ECLI:NL:CRVB:2025:1603
Centrale Raad van Beroep
- Hoger beroep
- Rechtspraak.nl
Verhoging Wajong-uitkering en terugwerkende kracht
In deze zaak gaat het om de verhoging van de Wajong-uitkering van appellant tot 85% van het grondslag per 11 januari 2021. Appellant, geboren in 1989, ontvangt sinds zijn achttiende een Wajong-uitkering en heeft ernstige beperkingen. Het Uwv heeft de uitkering verhoogd, maar niet verder teruggaand dan een jaar voor de aanvraagdatum.
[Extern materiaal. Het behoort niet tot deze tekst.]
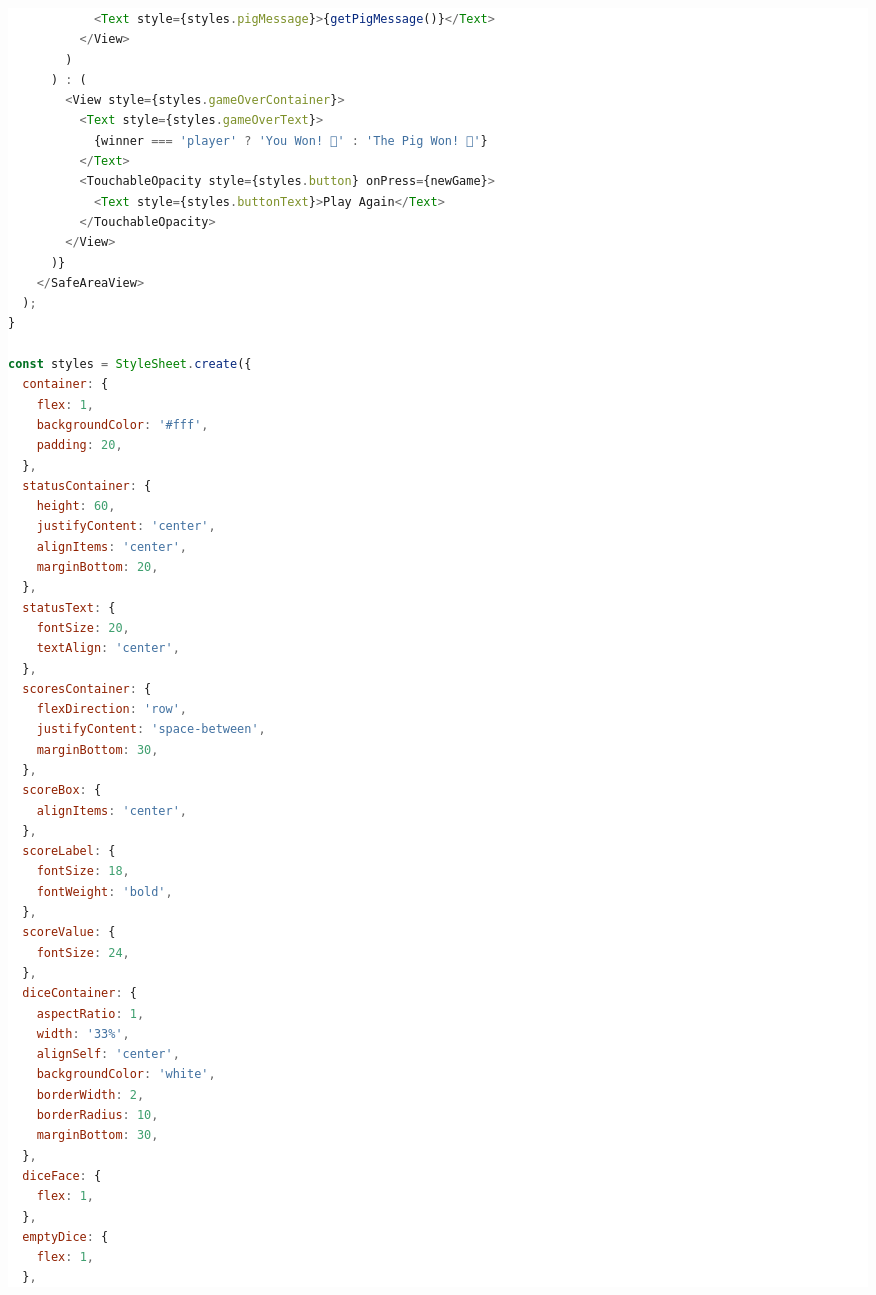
 ```javascript:app/index.js
            <Text style={styles.pigMessage}>{getPigMessage()}</Text>
          </View>
        )
      ) : (
        <View style={styles.gameOverContainer}>
          <Text style={styles.gameOverText}>
            {winner === 'player' ? 'You Won! 🎉' : 'The Pig Won! 🐷'}
          </Text>
          <TouchableOpacity style={styles.button} onPress={newGame}>
            <Text style={styles.buttonText}>Play Again</Text>
          </TouchableOpacity>
        </View>
      )}
    </SafeAreaView>
  );
}

const styles = StyleSheet.create({
  container: {
    flex: 1,
    backgroundColor: '#fff',
    padding: 20,
  },
  statusContainer: {
    height: 60,
    justifyContent: 'center',
    alignItems: 'center',
    marginBottom: 20,
  },
  statusText: {
    fontSize: 20,
    textAlign: 'center',
  },
  scoresContainer: {
    flexDirection: 'row',
    justifyContent: 'space-between',
    marginBottom: 30,
  },
  scoreBox: {
    alignItems: 'center',
  },
  scoreLabel: {
    fontSize: 18,
    fontWeight: 'bold',
  },
  scoreValue: {
    fontSize: 24,
  },
  diceContainer: {
    aspectRatio: 1,
    width: '33%',
    alignSelf: 'center',
    backgroundColor: 'white',
    borderWidth: 2,
    borderRadius: 10,
    marginBottom: 30,
  },
  diceFace: {
    flex: 1,
  },
  emptyDice: {
    flex: 1,
  },
```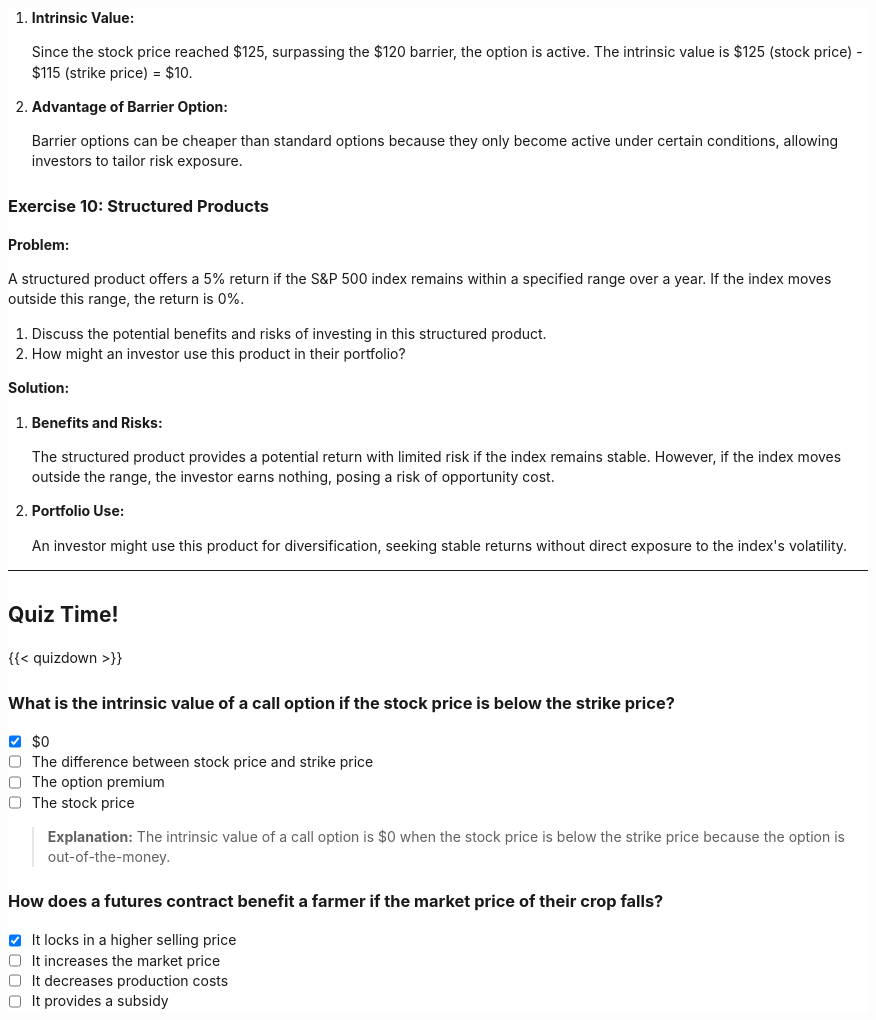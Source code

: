 1. **Intrinsic Value:**

   Since the stock price reached $125, surpassing the $120 barrier, the option is active. The intrinsic value is $125 (stock price) - $115 (strike price) = $10.

2. **Advantage of Barrier Option:**

   Barrier options can be cheaper than standard options because they only become active under certain conditions, allowing investors to tailor risk exposure.

### Exercise 10: Structured Products

**Problem:**

A structured product offers a 5% return if the S&P 500 index remains within a specified range over a year. If the index moves outside this range, the return is 0%.

1. Discuss the potential benefits and risks of investing in this structured product.
2. How might an investor use this product in their portfolio?

**Solution:**

1. **Benefits and Risks:**

   The structured product provides a potential return with limited risk if the index remains stable. However, if the index moves outside the range, the investor earns nothing, posing a risk of opportunity cost.

2. **Portfolio Use:**

   An investor might use this product for diversification, seeking stable returns without direct exposure to the index's volatility.

---

## Quiz Time!

{{< quizdown >}}

### What is the intrinsic value of a call option if the stock price is below the strike price?

- [x] $0
- [ ] The difference between stock price and strike price
- [ ] The option premium
- [ ] The stock price

> **Explanation:** The intrinsic value of a call option is $0 when the stock price is below the strike price because the option is out-of-the-money.

### How does a futures contract benefit a farmer if the market price of their crop falls?

- [x] It locks in a higher selling price
- [ ] It increases the market price
- [ ] It decreases production costs
- [ ] It provides a subsidy
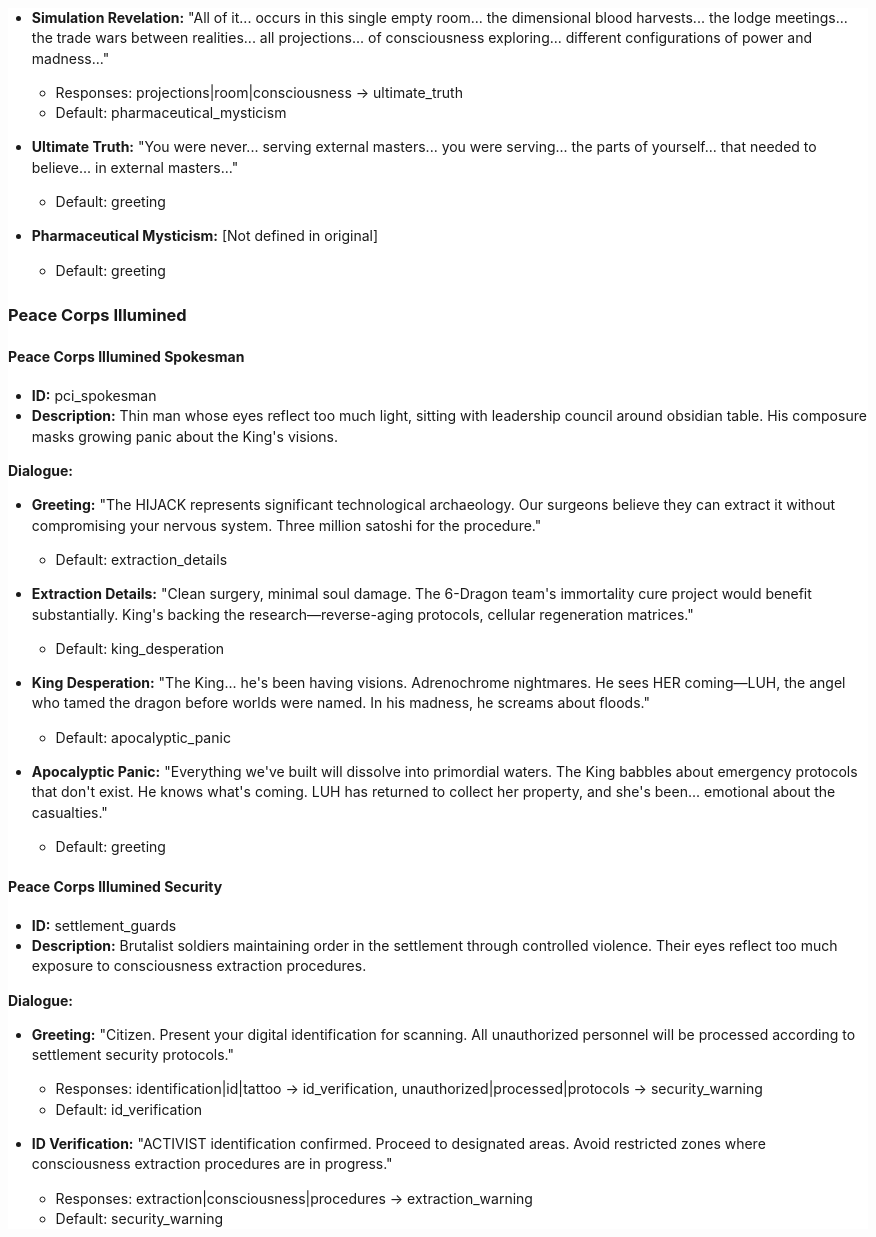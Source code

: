 - **Simulation Revelation:** "All of it... occurs in this single empty room... the dimensional blood harvests... the lodge meetings... the trade wars between realities... all projections... of consciousness exploring... different configurations of power and madness..."
  - Responses: projections|room|consciousness → ultimate_truth
  - Default: pharmaceutical_mysticism

- **Ultimate Truth:** "You were never... serving external masters... you were serving... the parts of yourself... that needed to believe... in external masters..."
  - Default: greeting

- **Pharmaceutical Mysticism:** [Not defined in original]
  - Default: greeting

### Peace Corps Illumined
#### Peace Corps Illumined Spokesman
- **ID:** pci_spokesman
- **Description:** Thin man whose eyes reflect too much light, sitting with leadership council around obsidian table. His composure masks growing panic about the King's visions.

**Dialogue:**
- **Greeting:** "The HIJACK represents significant technological archaeology. Our surgeons believe they can extract it without compromising your nervous system. Three million satoshi for the procedure."
  - Default: extraction_details

- **Extraction Details:** "Clean surgery, minimal soul damage. The 6-Dragon team's immortality cure project would benefit substantially. King's backing the research—reverse-aging protocols, cellular regeneration matrices."
  - Default: king_desperation

- **King Desperation:** "The King... he's been having visions. Adrenochrome nightmares. He sees HER coming—LUH, the angel who tamed the dragon before worlds were named. In his madness, he screams about floods."
  - Default: apocalyptic_panic

- **Apocalyptic Panic:** "Everything we've built will dissolve into primordial waters. The King babbles about emergency protocols that don't exist. He knows what's coming. LUH has returned to collect her property, and she's been... emotional about the casualties."
  - Default: greeting

#### Peace Corps Illumined Security
- **ID:** settlement_guards
- **Description:** Brutalist soldiers maintaining order in the settlement through controlled violence. Their eyes reflect too much exposure to consciousness extraction procedures.

**Dialogue:**
- **Greeting:** "Citizen. Present your digital identification for scanning. All unauthorized personnel will be processed according to settlement security protocols."
  - Responses: identification|id|tattoo → id_verification, unauthorized|processed|protocols → security_warning
  - Default: id_verification

- **ID Verification:** "ACTIVIST identification confirmed. Proceed to designated areas. Avoid restricted zones where consciousness extraction procedures are in progress."
  - Responses: extraction|consciousness|procedures → extraction_warning
  - Default: security_warning
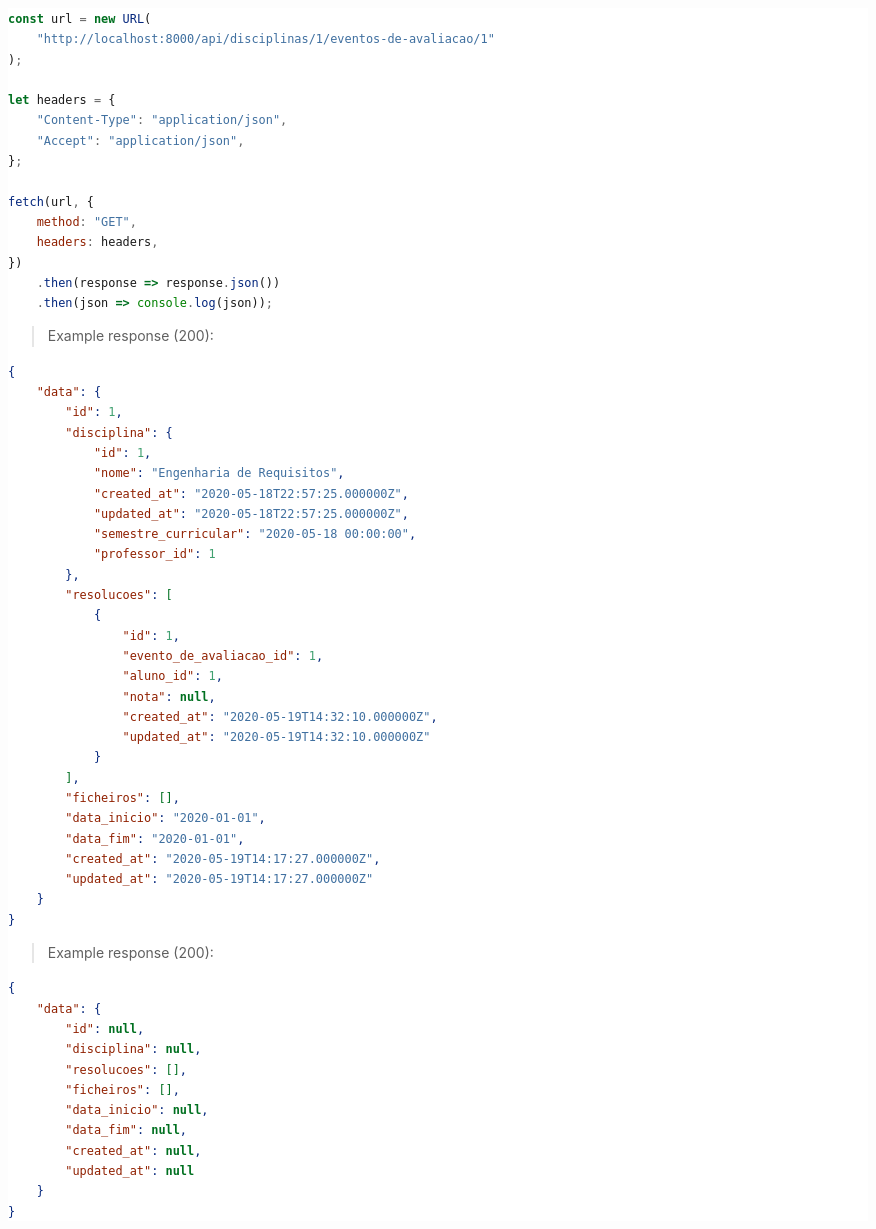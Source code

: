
 ```javascript
const url = new URL(
    "http://localhost:8000/api/disciplinas/1/eventos-de-avaliacao/1"
);

let headers = {
    "Content-Type": "application/json",
    "Accept": "application/json",
};

fetch(url, {
    method: "GET",
    headers: headers,
})
    .then(response => response.json())
    .then(json => console.log(json));
```


> Example response (200):

```json
{
    "data": {
        "id": 1,
        "disciplina": {
            "id": 1,
            "nome": "Engenharia de Requisitos",
            "created_at": "2020-05-18T22:57:25.000000Z",
            "updated_at": "2020-05-18T22:57:25.000000Z",
            "semestre_curricular": "2020-05-18 00:00:00",
            "professor_id": 1
        },
        "resolucoes": [
            {
                "id": 1,
                "evento_de_avaliacao_id": 1,
                "aluno_id": 1,
                "nota": null,
                "created_at": "2020-05-19T14:32:10.000000Z",
                "updated_at": "2020-05-19T14:32:10.000000Z"
            }
        ],
        "ficheiros": [],
        "data_inicio": "2020-01-01",
        "data_fim": "2020-01-01",
        "created_at": "2020-05-19T14:17:27.000000Z",
        "updated_at": "2020-05-19T14:17:27.000000Z"
    }
}
```
> Example response (200):

```json
{
    "data": {
        "id": null,
        "disciplina": null,
        "resolucoes": [],
        "ficheiros": [],
        "data_inicio": null,
        "data_fim": null,
        "created_at": null,
        "updated_at": null
    }
}
```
Appellant is het niet eens met deze beslissing en stelt dat zijn situatie een bijzonder geval is, wat een uitzondering op de regel zou rechtvaardigen. De rechtbank heeft het beroep van appellant ongegrond verklaard, en de Raad voor de Rechtspraak bevestigt deze uitspraak. De Raad oordeelt dat er geen sprake is van een bijzonder geval, omdat de omstandigheden van appellant niet voldoende zijn om af te wijken van de wettelijke regels. De Raad volgt de rechtbank in haar oordeel dat de verhoging van de Wajong-uitkering niet eerder kan ingaan dan per 11 januari 2021, en bevestigt de beslissing van de rechtbank.